WHAT YOU WILL DO
Exactly reproduce all the records, keeping pictures out of the copy.

RECORDS SHOWN
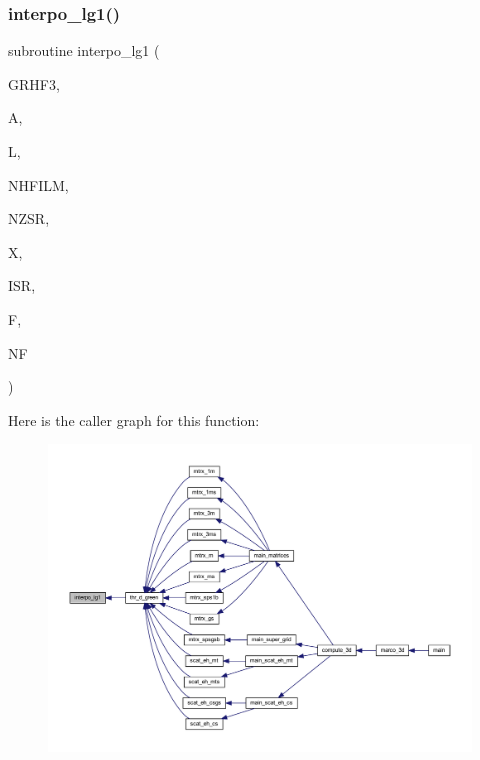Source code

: \subsubsection{\texorpdfstring{interpo\+\_\+lg1()}{interpo\_lg1()}}
{\footnotesize\ttfamily subroutine interpo\+\_\+lg1 (\begin{DoxyParamCaption}\item[{complex, dimension(11,nhfilm,nzsr)}]{G\+R\+H\+F3,  }\item[{real, dimension(l)}]{A,  }\item[{integer}]{L,  }\item[{integer}]{N\+H\+F\+I\+LM,  }\item[{integer}]{N\+Z\+SR,  }\item[{real}]{X,  }\item[{integer}]{I\+SR,  }\item[{complex, dimension(nf)}]{F,  }\item[{integer}]{NF }\end{DoxyParamCaption})}

Here is the caller graph for this function\+:
\nopagebreak
\begin{figure}[H]
\begin{center}
\leavevmode
\includegraphics[width=350pt]{Marco_8f90_a3fe5c8bfe5e5729f1b02af3926c68dbc_icgraph}
\end{center}
\end{figure}
\mbox{\label{Marco_8f90_a351cb438e704ef189fa972f9590cbd80}}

TASK RESULT
Source code

: \subsubsection{\texorpdfstring{interpo\+\_\+lg1()}{interpo\_lg1()}}
{\footnotesize\ttfamily subroutine interpo\+\_\+lg1 (\begin{DoxyParamCaption}\item[{complex, dimension(11,nhfilm,nzsr)}]{G\+R\+H\+F3,  }\item[{real, dimension(l)}]{A,  }\item[{integer}]{L,  }\item[{integer}]{N\+H\+F\+I\+LM,  }\item[{integer}]{N\+Z\+SR,  }\item[{real}]{X,  }\item[{integer}]{I\+SR,  }\item[{complex, dimension(nf)}]{F,  }\item[{integer}]{NF }\end{DoxyParamCaption})}

Here is the caller graph for this function\+:
\nopagebreak
\begin{figure}[H]
\begin{center}
\leavevmode
\includegraphics[width=350pt]{Marco_8f90_a3fe5c8bfe5e5729f1b02af3926c68dbc_icgraph}
\end{center}
\end{figure}
\mbox{\label{Marco_8f90_a351cb438e704ef189fa972f9590cbd80}}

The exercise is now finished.